VOZES E ANÁLISE: A CPTM limitou-se a divulgar as tradicionais notas oficiais lamentando os transtornos e pedindo desculpas. Contudo, para quem perdeu consultas médicas, reuniões importantes ou corre o risco de ter o dia de trabalho descontado no final do mês, as desculpas da companhia não pagam as contas. Usuários relataram que o tempo de viagem entre estações como Jardim Helena-Vila Mara e Brás chegou a dobrar durante o pico da pane.

“Pedir desculpas é muito fácil para quem não está espremido contra a porta de um vagão sob calor e estresse. O trabalhador é penalizado duas vezes: paga passagem cara e ainda chega atrasado, correndo o risco de ser demitido. Falhas de sinalização e manutenção preventiva falha em pleno horário de pico, mostram que o sistema ainda trata o cidadão como mercadoria barata”, apontam analistas de mobilidade urbana da capital.
DADOS OFICIAIS:
Ocorrência: Falha técnica em equipamento de via próximo à Estação Engenheiro Goulart.
Período Crítico: Das 5h50 às 7h25 (quase duas horas de velocidade reduzida em toda a extensão do ramal).
Trecho Impactado: Linha 12-Safira (Brás até Calmon Viana), afetando municípios da Zona Leste e Alto Tietê, como Poá, Itaquaquecetuba e São Miguel Paulista.
Base de Regulação: Contrato de metas de qualidade e regularidade da CPTM junto à Secretaria de Transportes Metropolitanos de São Paulo.
Impacto Social: Milhares de trabalhadores retidos em plataformas superlotadas, atrasos generalizados e efeito cascata na Linha 11-Coral devido à migração forçada de passageiros em busca de alternativas no Brás e Tatuapé.

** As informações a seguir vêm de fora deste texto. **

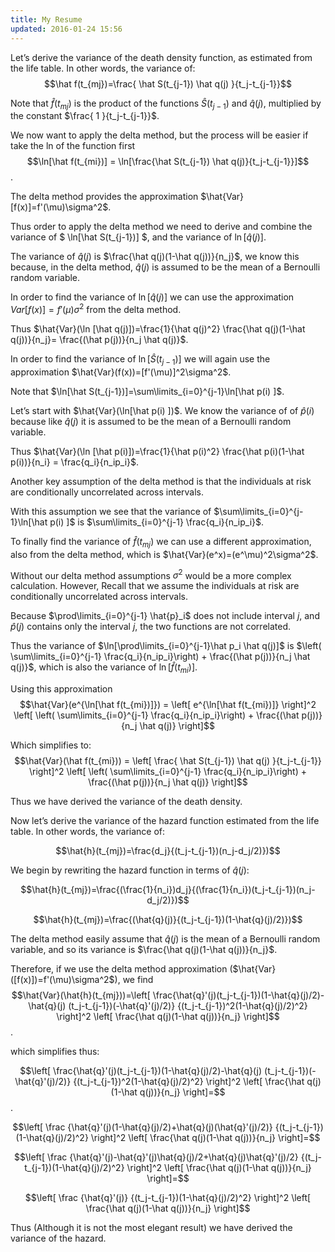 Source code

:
 ```yaml
---
title: My Resume
updated: 2016-01-24 15:56
---
```




Let’s derive the variance of the death density function, as estimated
from the life table. In other words, the variance of:
$$\hat f(t_{mj})=\frac{ \hat S(t_{j-1}) \hat q(j) }{t_j-t_{j-1}}$$

Note that $\hat f(t_{mj})$ is the product of the functions
$\hat S(t_{j-1})$ and $\hat q(j)$, multiplied by the constant
$\frac{ 1 }{t_j-t_{j-1}}$.

We now want to apply the delta method, but the process will be easier if
take the ln of the function first
$$\ln[\hat f(t_{mi})] = \ln[\frac{\hat S(t_{j-1}) \hat q(j)}{t_j-t_{j-1}}]$$.

The delta method provides the approximation
$\hat{Var}[f(x)]=f'(\mu)\sigma^2$.

Thus order to apply the delta method we need to derive and combine the
variance of $ \ln[\hat S(t_{j-1})] $, and the variance of
$\ln[\hat q(j)]$.

The variance of $\hat q(j)$ is $\frac{\hat q(j)(1-\hat q(j))}{n_j}$, we
know this because, in the delta method, $\hat q(j)$ is assumed to be the
mean of a Bernoulli random variable.

In order to find the variance of $\ln [\hat q(j)]$ we can use the
approximation $Var[f(x)]=f'(\mu)\sigma^2$ from the delta method.

Thus
$\hat{Var}(\ln [\hat q(j)])=\frac{1}{\hat q(j)^2} \frac{\hat q(j)(1-\hat q(j))}{n_j}= \frac{(\hat p(j))}{n_j \hat q(j)}$.

In order to find the variance of $\ln[\hat S(t_{j-1})]$ we will again
use the approximation $\hat{Var}(f(x))=[f'(\mu)]^2\sigma^2$.

Note that $\ln[\hat S(t_{j-1})]=\sum\limits_{i=0}^{j-1}\ln[\hat p(i) ]$.

Let’s start with $\hat{Var}(\ln[\hat p(i) ])$. We know the variance of
of $\hat p(i)$ because like $\hat q(j)$ it is assumed to be the mean of
a Bernoulli random variable.

Thus
$\hat{Var}(\ln [\hat p(i)])=\frac{1}{\hat p(i)^2} \frac{\hat p(i)(1-\hat p(i))}{n_i} = \frac{q_i}{n_ip_i}$.

Another key assumption of the delta method is that the individuals at
risk are conditionally uncorrelated across intervals.

With this assumption we see that the variance of
$\sum\limits_{i=0}^{j-1}\ln[\hat p(i) ]$ is
$\sum\limits_{i=0}^{j-1} \frac{q_i}{n_ip_i}$.

To finally find the variance of $\hat f(t_{mj})$ we can use a different
approximation, also from the delta method, which is
$\hat{Var}(e^x)=(e^\mu)^2\sigma^2$.

Without our delta method assumptions $\sigma^2$ would be a more complex
calculation. However, Recall that we assume the individuals at risk are
conditionally uncorrelated across intervals.

Because $\prod\limits_{i=0}^{j-1} \hat{p}_i$ does not include interval
$j$, and $\hat p(j)$ contains only the interval $j$, the two functions
are not correlated.

Thus the variance of $\ln[\prod\limits_{i=0}^{j-1}\hat p_i \hat q(j)]$
is
$\left( \sum\limits_{i=0}^{j-1} \frac{q_i}{n_ip_i}\right) + \frac{(\hat p(j))}{n_j \hat q(j)}$,
which is also the variance of $\ln[\hat f(t_{mi})]$.

Using this approximation
$$\hat{Var}(e^{\ln[\hat f(t_{mi})]}) = \left[ e^{\ln[\hat f(t_{mi})]} \right]^2 \left[ \left( \sum\limits_{i=0}^{j-1} \frac{q_i}{n_ip_i}\right) + \frac{(\hat p(j))}{n_j \hat q(j)} \right]$$

Which simplifies to:
$$\hat{Var}(\hat f(t_{mi})) = \left[ \frac{ \hat S(t_{j-1}) \hat q(j) }{t_j-t_{j-1}} \right]^2 \left[ \left( \sum\limits_{i=0}^{j-1} \frac{q_i}{n_ip_i}\right) + \frac{(\hat p(j))}{n_j \hat q(j)} \right]$$

Thus we have derived the variance of the death density.

Now let’s derive the variance of the hazard function estimated from the
life table. In other words, the variance of:

$$\hat{h}(t_{mj})=\frac{d_j}{(t_j-t_{j-1})(n_j-d_j/2)})$$

We begin by rewriting the hazard function in terms of $\hat{q}(j)$:

$$\hat{h}(t_{mj})=\frac{(\frac{1}{n_i})d_j}{(\frac{1}{n_i})(t_j-t_{j-1})(n_j-d_j/2)})$$

$$\hat{h}(t_{mj})=\frac{(\hat{q}(j)}{(t_j-t_{j-1})(1-\hat{q}(j)/2)})$$

The delta method easily assume that $\hat q(j)$ is the mean of a
Bernoulli random variable, and so its variance is
$\frac{\hat q(j)(1-\hat q(j))}{n_j}$.

Therefore, if we use the delta method approximation
($\hat{Var}([f(x)])=f'(\mu)\sigma^2$), we find
$$\hat{Var}(\hat{h}(t_{mj}))=\left[ \frac{\hat{q}'(j)(t_j-t_{j-1})(1-\hat{q}(j)/2)-\hat{q}(j) (t_j-t_{j-1})(-\hat{q}'(j)/2)} {(t_j-t_{j-1})^2(1-\hat{q}(j)/2)^2} \right]^2 \left[ \frac{\hat q(j)(1-\hat q(j))}{n_j} \right]$$.

which simplifies thus:

$$\left[ \frac{\hat{q}'(j)(t_j-t_{j-1})(1-\hat{q}(j)/2)-\hat{q}(j) (t_j-t_{j-1})(-\hat{q}'(j)/2)} {(t_j-t_{j-1})^2(1-\hat{q}(j)/2)^2} \right]^2 \left[ \frac{\hat q(j)(1-\hat q(j))}{n_j} \right]=$$.

$$\left[ 
\frac
{\hat{q}'(j)(1-\hat{q}(j)/2)+\hat{q}(j)(\hat{q}'(j)/2)}
{(t_j-t_{j-1})(1-\hat{q}(j)/2)^2} 
\right]^2 
\left[ \frac{\hat q(j)(1-\hat q(j))}{n_j} \right]=$$

$$\left[ 
\frac
{\hat{q}'(j)-\hat{q}'(j)\hat{q}(j)/2+\hat{q}(j)\hat{q}'(j)/2}
{(t_j-t_{j-1})(1-\hat{q}(j)/2)^2} 
\right]^2 
\left[ \frac{\hat q(j)(1-\hat q(j))}{n_j} \right]=$$

$$\left[ 
\frac
{\hat{q}'(j)}
{(t_j-t_{j-1})(1-\hat{q}(j)/2)^2} 
\right]^2 
\left[ \frac{\hat q(j)(1-\hat q(j))}{n_j} \right]$$

Thus (Although it is not the most elegant result) we have derived the
variance of the hazard.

O RIGOR DA LEI: O cidadão de bem não pode continuar pagando a conta da ineficiência operacional dos serviços públicos. O transporte ferroviário é a espinha dorsal de São Paulo, e qualquer falha no início da manhã sabota toda a economia produtiva do estado.
É inadmissível que problemas mecânicos elementares, continuem ocorrendo nos horários em que o trabalhador mais precisa de pontualidade. A fiscalização sobre a CPTM precisa ser implacável e punitiva.
Se a empresa falha em garantir o básico — que é colocar o trem para andar no horário correto —, deve ser multada severamente e os valores das penalidades, deveriam ser revertidos diretamente na melhoria das tarifas e reembolso dos passageiros prejudicados. Chega de tapinhas nas costas e notas de lamento; o povo exige trens funcionando com precisão britânica.
AGORA A PERGUNTA QUE NÃO QUER CALAR:
Você acredita que as empresas e órgãos que controlam o transporte público de São Paulo, deveriam indenizar financeiramente, de forma automática e em dinheiro, os passageiros toda vez que uma falha técnica atrasar a viagem por mais de 30 minutos em horário de pico?